= Robert L. Stone =

American businessman

Robert L. Stone (December 19, 1921 - January 28, 2009) was an American business executive who was chief executive officer of The Hertz Corporation and ran the television division at Columbia Pictures.

Born in New York City on December 19, 1921, Stone served in the United States Army Air Forces during World War II, where he enlisted in 1942. As a bombardier, he flew 40 combat missions in the Pacific and was awarded the Distinguished Flying Cross and the Air Medal.

Stone was hired by a management consulting firm in 1946, after leaving his military service. In 1951, he was hired by the American Broadcasting Company, where he ultimately was named as vice president and general manager of WABC-TV, the network's flagship station in New York City. He was hired by the National Broadcasting Company in 1959, where he became general manager of the television network and president of the NBC radio network.

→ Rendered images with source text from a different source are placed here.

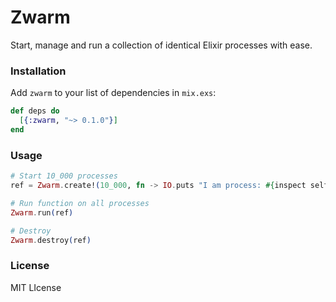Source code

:Zwarm
=========

Start, manage and run a collection of identical Elixir processes with ease.

### Installation

Add `zwarm` to your list of dependencies in `mix.exs`:

```elixir
def deps do
  [{:zwarm, "~> 0.1.0"}]
end
```


### Usage

```elixir
# Start 10_000 processes
ref = Zwarm.create!(10_000, fn -> IO.puts "I am process: #{inspect self()}" end)

# Run function on all processes
Zwarm.run(ref)

# Destroy
Zwarm.destroy(ref)
```


### License

MIT LIcense
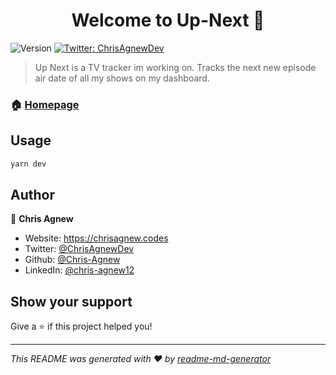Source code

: <h1 align="center">Welcome to Up-Next 👋</h1>
<p>
  <img alt="Version" src="https://img.shields.io/badge/version-0.1.0-blue.svg?cacheSeconds=2592000" />
  <a href="https://twitter.com/ChrisAgnewDev" target="_blank">
    <img alt="Twitter: ChrisAgnewDev" src="https://img.shields.io/twitter/follow/ChrisAgnewDev.svg?style=social" />
  </a>
</p>

> Up Next is a TV tracker im working on. Tracks the next new episode air date of all my shows on my dashboard.

### 🏠 [Homepage](https://www.up-next.app)

## Usage

```sh
yarn dev
```

## Author

👤 **Chris Agnew**

* Website: https://chrisagnew.codes
* Twitter: [@ChrisAgnewDev](https://twitter.com/ChrisAgnewDev)
* Github: [@Chris-Agnew](https://github.com/Chris-Agnew)
* LinkedIn: [@chris-agnew12](https://linkedin.com/in/chris-agnew12)

## Show your support

Give a ⭐️ if this project helped you!

***
_This README was generated with ❤️ by [readme-md-generator](https://github.com/kefranabg/readme-md-generator)_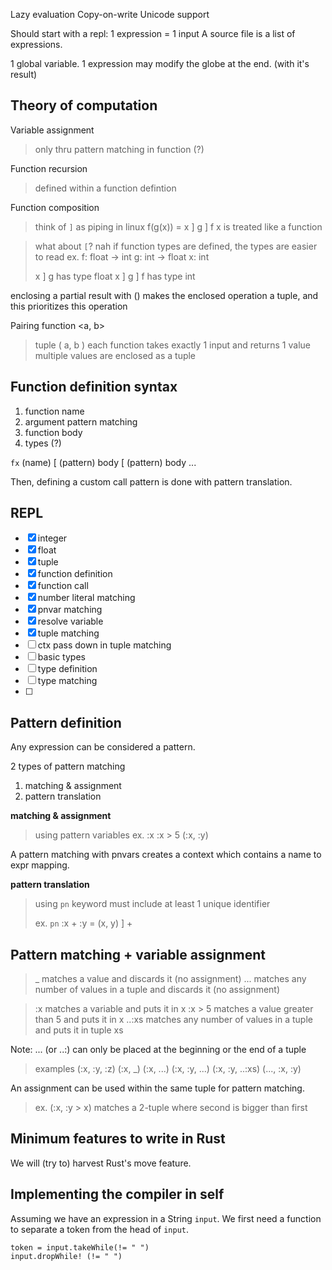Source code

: Lazy evaluation
Copy-on-write
Unicode support

Should start with a repl: 1 expression = 1 input
A source file is a list of expressions.

1 global variable.
1 expression may modify the globe at the end. (with it's result)

Theory of computation
---

Variable assignment
> only thru pattern matching in function (?)

Function recursion
> defined within a function defintion

Function composition
> think of `]` as piping in linux
> f(g(x)) = x ] g ] f		x is treated like a function

> what about `[`? nah
> if function types are defined, the types are easier to read
> ex.
>   f: float -> int
>   g: int -> float
>   x: int
>
>   x ] g has type float
>   x ] g ] f has type int

enclosing a partial result with () makes the enclosed operation
a tuple, and this prioritizes this operation 

Pairing function \<a, b\>
> tuple ( a, b )
> each function takes exactly 1 input and returns 1 value
> multiple values are enclosed as a tuple

Function definition syntax
---

1. function name
1. argument pattern matching
1. function body
1. types (?)

`fx` (name)
	[ (pattern) body
	[ (pattern) body
	...

Then, defining a custom call pattern is done with pattern translation.

REPL
---

- [x] integer
- [x] float
- [x] tuple
- [x] function definition
- [x] function call
- [x] number literal matching
- [x] pnvar matching
- [x] resolve variable
- [x] tuple matching
- [ ] ctx pass down in tuple matching
- [ ] basic types
- [ ] type definition
- [ ] type matching
- [ ] 

Pattern definition
---

Any expression can be considered a pattern.

2 types of pattern matching
1. matching & assignment
1. pattern translation

**matching & assignment**
> using pattern variables
> ex.
>     :x
>     :x > 5
>     (:x, :y)

A pattern matching with pnvars creates a context
which contains a name to expr mapping.

**pattern translation**
> using `pn` keyword
> must include at least 1 unique identifier
>
> ex.
>     `pn` :x + :y = (x, y) ] +

Pattern matching + variable assignment
---

> \_ matches a value and discards it (no assignment)
> ... matches any number of values in a tuple and discards it (no assignment)

> :x matches a variable and puts it in x
> :x > 5 matches a value greater than 5 and puts it in x
> ..:xs matches any number of values in a tuple and puts it in tuple xs

Note: ... (or ..:) can only be placed at the beginning or the end of a tuple

> examples
>     (:x, :y, :z)
>     (:x, \_)
>     (:x, ...)
>     (:x, :y, ...)
>     (:x, :y, ..:xs)
>     (..., :x, :y)

An assignment can be used within the same tuple for pattern matching.

> ex.
>     (:x, :y > x) matches a 2-tuple where second is bigger than first

Minimum features to write in Rust
---

We will (try to) harvest Rust's move feature.


Implementing the compiler in self
---

Assuming we have an expression in a String `input`.
We first need a function to separate a token from the head of `input`.

```
token = input.takeWhile(!= " ")
input.dropWhile! (!= " ")
```
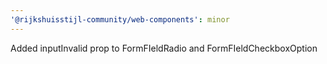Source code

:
 ```yaml
---
'@rijkshuisstijl-community/web-components': minor
---
```


Added inputInvalid prop to FormFIeldRadio and FormFIeldCheckboxOption
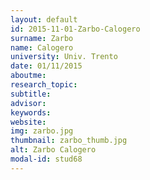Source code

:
 ```yaml
---
layout: default 
id: 2015-11-01-Zarbo-Calogero
surname: Zarbo
name: Calogero
university: Univ. Trento
date: 01/11/2015
aboutme: 
research_topic: 
subtitle: 
advisor: 
keywords: 
website: 
img: zarbo.jpg
thumbnail: zarbo_thumb.jpg
alt: Zarbo Calogero
modal-id: stud68
---
```


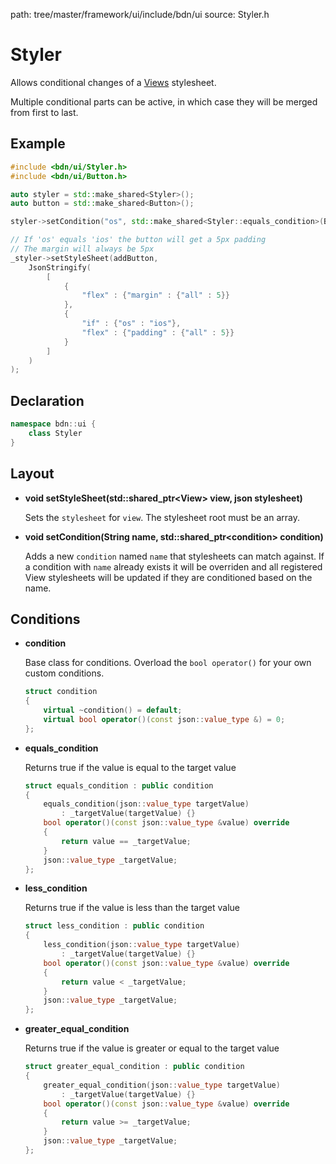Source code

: path: tree/master/framework/ui/include/bdn/ui
source: Styler.h

# Styler

Allows conditional changes of a [Views](./view.md) stylesheet.

Multiple conditional parts can be active, in which case they will be merged from first to last. 

## Example

```c++
#include <bdn/ui/Styler.h>
#include <bdn/ui/Button.h>

auto styler = std::make_shared<Styler>();
auto button = std::make_shared<Button>();

styler->setCondition("os", std::make_shared<Styler::equals_condition>(BDN_TARGET));

// If 'os' equals 'ios' the button will get a 5px padding
// The margin will always be 5px
_styler->setStyleSheet(addButton,
    JsonStringify(
    	[ 
    		{
    			"flex" : {"margin" : {"all" : 5}}
    		},
    		{ 
    			"if" : {"os" : "ios"}, 
    			"flex" : {"padding" : {"all" : 5}}
    		} 
    	]
 	)
);
```

## Declaration

```C++
namespace bdn::ui {
	class Styler
}
```

## Layout

* **void setStyleSheet(std::shared_ptr<View\> view, json stylesheet)**
	
	Sets the `stylesheet` for `view`. The stylesheet root must be an array.

* **void setCondition(String name, std::shared_ptr<condition\> condition)**

	Adds a new `condition` named `name` that stylesheets can match against.
	If a condition with `name` already exists it will be overriden and all
	registered View stylesheets will be updated if they are conditioned based
	on the name.

## Conditions

* **condition**

	Base class for conditions. Overload the `bool operator()` for your own custom conditions.

	```C++
    struct condition
    {
        virtual ~condition() = default;
        virtual bool operator()(const json::value_type &) = 0;
    };
    ```

* **equals_condition**

	Returns true if the value is equal to the target value

	```C++
	struct equals_condition : public condition
	{
	    equals_condition(json::value_type targetValue) 
	    	: _targetValue(targetValue) {}
	    bool operator()(const json::value_type &value) override 
	    { 
	    	return value == _targetValue; 
	    }
	    json::value_type _targetValue;
	};
	```

* **less_condition**

	Returns true if the value is less than the target value

	```C++
	struct less_condition : public condition
	{
	    less_condition(json::value_type targetValue) 
	    	: _targetValue(targetValue) {}
	    bool operator()(const json::value_type &value) override 
	    { 
	    	return value < _targetValue; 
	    }
	    json::value_type _targetValue;
	};
	```

* **greater_equal_condition**

	Returns true if the value is greater or equal to the target value

	```C++
	struct greater_equal_condition : public condition
	{
	    greater_equal_condition(json::value_type targetValue) 
	    	: _targetValue(targetValue) {}
	    bool operator()(const json::value_type &value) override 
	    { 
	    	return value >= _targetValue; 
	    }
	    json::value_type _targetValue;
	};
	```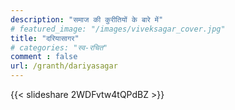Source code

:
 ```yaml
---
description: "समाज की कुरीतियों के बारे में"
# featured_image: "/images/viveksagar_cover.jpg"
title: "दरियासागर"
# categories: "स्व-रचित"
comment : false
url: /granth/dariyasagar
---
```


{{< slideshare 2WDFvtw4tQPdBZ >}}
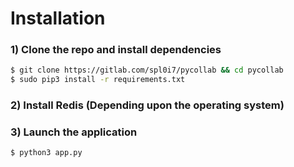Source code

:# Installation

### 1) Clone the repo and install dependencies
```bash
$ git clone https://gitlab.com/spl0i7/pycollab && cd pycollab
$ sudo pip3 install -r requirements.txt
```
### 2) Install Redis (Depending upon the operating system)
### 3) Launch the application 

```
$ python3 app.py
```

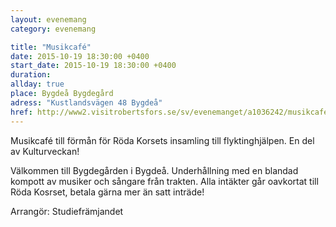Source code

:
 ```yaml
---
layout: evenemang
category: evenemang

title: "Musikcafé"
date: 2015-10-19 18:30:00 +0400
start_date: 2015-10-19 18:30:00 +0400
duration: 
allday: true
place: Bygdeå Bygdegård
adress: "Kustlandsvägen 48 Bygdeå"
href: http://www2.visitrobertsfors.se/sv/evenemanget/a1036242/musikcafe/detaljer
---
```


Musikcafé till förmån för Röda Korsets insamling till flyktinghjälpen. En del av Kulturveckan!

Välkommen till Bygdegården i Bygdeå. Underhållning med en blandad kompott av musiker och sångare från trakten. Alla intäkter går oavkortat till Röda Kosrset, betala gärna mer än satt inträde!

Arrangör: Studiefrämjandet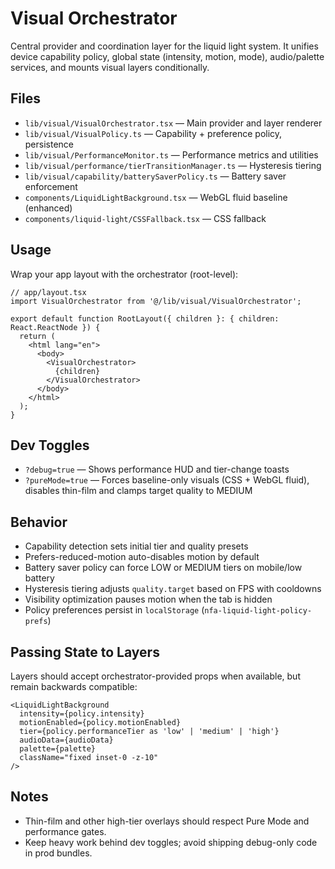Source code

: # Visual Orchestrator

Central provider and coordination layer for the liquid light system. It unifies device capability policy, global state (intensity, motion, mode), audio/palette services, and mounts visual layers conditionally.

## Files

- `lib/visual/VisualOrchestrator.tsx` — Main provider and layer renderer
- `lib/visual/VisualPolicy.ts` — Capability + preference policy, persistence
- `lib/visual/PerformanceMonitor.ts` — Performance metrics and utilities
- `lib/visual/performance/tierTransitionManager.ts` — Hysteresis tiering
- `lib/visual/capability/batterySaverPolicy.ts` — Battery saver enforcement
- `components/LiquidLightBackground.tsx` — WebGL fluid baseline (enhanced)
- `components/liquid-light/CSSFallback.tsx` — CSS fallback

## Usage

Wrap your app layout with the orchestrator (root-level):

```tsx
// app/layout.tsx
import VisualOrchestrator from '@/lib/visual/VisualOrchestrator';

export default function RootLayout({ children }: { children: React.ReactNode }) {
  return (
    <html lang="en">
      <body>
        <VisualOrchestrator>
          {children}
        </VisualOrchestrator>
      </body>
    </html>
  );
}
```

## Dev Toggles

- `?debug=true` — Shows performance HUD and tier-change toasts
- `?pureMode=true` — Forces baseline-only visuals (CSS + WebGL fluid), disables thin-film and clamps target quality to MEDIUM

## Behavior

- Capability detection sets initial tier and quality presets
- Prefers-reduced-motion auto-disables motion by default
- Battery saver policy can force LOW or MEDIUM tiers on mobile/low battery
- Hysteresis tiering adjusts `quality.target` based on FPS with cooldowns
- Visibility optimization pauses motion when the tab is hidden
- Policy preferences persist in `localStorage` (`nfa-liquid-light-policy-prefs`)

## Passing State to Layers

Layers should accept orchestrator-provided props when available, but remain backwards compatible:

```tsx
<LiquidLightBackground
  intensity={policy.intensity}
  motionEnabled={policy.motionEnabled}
  tier={policy.performanceTier as 'low' | 'medium' | 'high'}
  audioData={audioData}
  palette={palette}
  className="fixed inset-0 -z-10"
/> 
```

## Notes

- Thin-film and other high-tier overlays should respect Pure Mode and performance gates.
- Keep heavy work behind dev toggles; avoid shipping debug-only code in prod bundles.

The RCA Corporation named him as chairman and chief executive of Hertz in 1972, moving him over NBC, which was also owned by RCA at the time. In his tenure at Hertz, the company's revenues went from $21 to $200 million by the time he left the firm in 1978. Stone was behind the decision to make O. J. Simpson the feature of the company's television and print advertising, in a series of well-known television commercials, including one in which he leapt over rows of seats in an airport, running through an airport terminal trying to get to his Hertz rental car, while a woman yelled, "Go O.J. Go!". Stone had been looking for a celebrity spokesman who would be a change from those who just talked at the camera. Many of the commercials in what started as a $12.6 million advertising campaign were run initially during telecasts of football games, with the slogan "The Superstar in Rent-A-Car".

Columbia Pictures hired him in 1978 as its chief operating officer, overseeing the studio's television division until his retirement in 1983.

Stone died at age 87 on January 28, 2009, at his winter home in Boca Grande, Florida due to heart failure. He married his second wife, the former Sheila Muldowny Bartle, in May 1968. In addition to his second wife, he was survived by his four children, two stepchildren and six grandchildren. Stone's first wife, Mary Elizabeth Lee, had died in 1966.